JPMorgan Bets $100M on Ethereum: Launches Tokenized Money-Market Fund in Major Wall Street Crypto Move

Wall Street's crypto pivot just got a $100 million exclamation point.
JPMorgan is planting its flag on the Ethereum blockchain, launching a tokenized version of its money-market fund. This isn't a pilot or a proof-of-concept—it's a live, capital-backed move that signals a fundamental shift in how traditional finance views digital asset infrastructure.
The Mechanics: From Ledgers to Liquidity
The bank is using blockchain to create digital tokens that represent shares in a fund. These tokens live on Ethereum, a public network, allowing for near-instant settlement and 24/7 transferability. It bypasses the legacy plumbing of traditional finance—the slow-moving custodians, transfer agents, and clearinghouses that add friction and cost.
Why This Cuts Through the Noise
Forget the speculative crypto assets. This is about digitizing the bedrock of finance itself. Money-market funds are the multi-trillion-dollar parking lots for corporate cash, prized for stability and liquidity. Tokenizing them doesn't just add a tech veneer; it re-engineers the underlying process, promising to unlock capital trapped in settlement cycles and operational delays.
A Provocative Step, Not Without Skepticism
The move is a stark validation of public blockchain utility from one of finance's most conservative titans. It suggests that the efficiency gains and new product possibilities now outweigh perceived regulatory and technological risks. Of course, watching a bank famed for its risk management embrace the same network that hosts meme coins and DeFi 'yield farms' adds a layer of delicious irony to the whole affair—a cynical jab at the industry's ongoing identity crisis.
This isn't just JPMorgan dipping a toe in the water. It's a cannonball into the deep end, with $100 million in seed capital proving the thesis. The race to rebuild finance on-chain just found its most formidable anchor tenant.
JPMorgan Brings Money Markets Onchain
According to the WSJ report the private fund, called the My OnChain Net Yield Fund — or “MONY” — is built on JPMorgan’s in-house tokenization platform, Kinexys Digital Assets.
It will be available to qualified investors, defined as individuals with at least $5 million in investable assets and institutions with a minimum of $25 million. The minimum investment size is set at $1 million.
Tokenization Gains Momentum After GENIUS Act
The launch comes during a rise in momentum for tokenized financial products following the passage of the GENIUS Act earlier this year. The legislation established a US regulatory framework for dollar-backed stablecoins, helping to remove uncertainty around onchain settlement and digital representations of traditional assets.

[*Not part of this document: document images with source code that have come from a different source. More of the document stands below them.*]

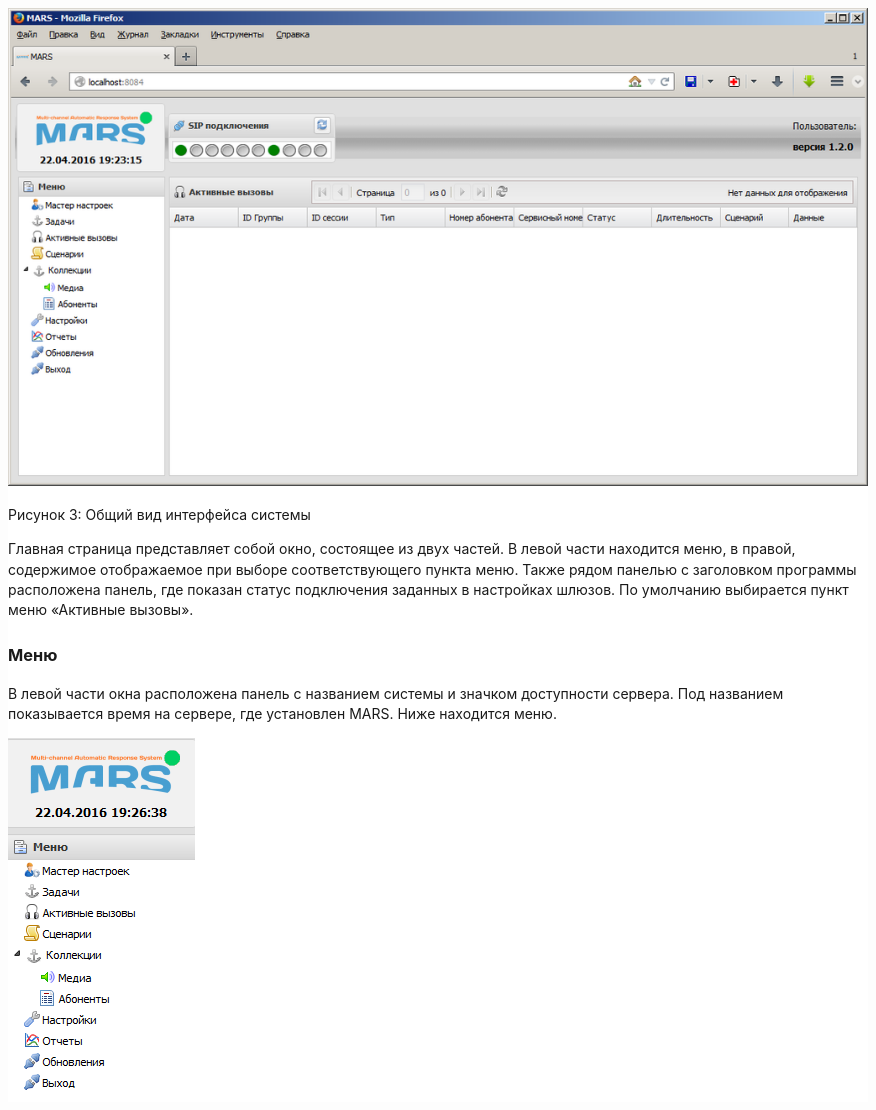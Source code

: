 ![](./images/us_4.png)

Рисунок 3: Общий вид интерфейса системы

Главная страница представляет собой окно, состоящее из двух частей. В левой части находится меню, в правой, содержимое отображаемое при выборе соответствующего пункта меню. Также рядом панелью с заголовком программы расположена панель, где показан статус подключения заданных в настройках шлюзов. По умолчанию выбирается пункт меню «Активные вызовы».

### Меню
В левой части окна расположена панель с названием системы и значком доступности сервера. Под названием показывается время на сервере, где установлен MARS. Ниже находится меню.

![](./images/us_5.png)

Since then, Wall Street firms have accelerated efforts to tokenize everything from equities and bonds to real-world assets, viewing blockchain as a way to improve operational efficiency, reduce settlement times and expand investor access.
“There is a massive amount of interest from clients around tokenization,” said John Donohue, head of global liquidity at J.P. Morgan Asset Management told the WSJ.
“And we expect to be a leader in this space and work with clients to make sure that we have a product lineup that allows them to have the choices that we have in traditional money-market funds on blockchain,” adds Donohue.
How the MONY Fund Works
Investors can subscribe to the MONY fund through JPMorgan’s Morgan Money portal, the bank’s digital money-market investing platform. In return, investors receive digital tokens representing their fund shares, which are held in their crypto wallets.
Like traditional money-market funds, MONY invests in baskets of short-term, high-quality debt instruments. The fund accrues dividends daily and pays interest designed to track prevailing money-market yields, which have remained attractive amid a higher interest rate environment.
Stablecoins and Institutional Adoption
Subscriptions and redemptions can be made using either cash or USDC, the dollar-pegged stablecoin issued by Circle Internet Group. Allowing USDC settlement highlights how regulated financial products are increasingly incorporating crypto-native payment rails.
JPMorgan’s MOVE builds on its broader blockchain strategy, which includes tokenized deposits, onchain settlement and wholesale payment infrastructure. While MONY is limited to institutional and high-net-worth investors, it signals a broader shift toward integrating blockchain into core financial products once considered far removed from crypto.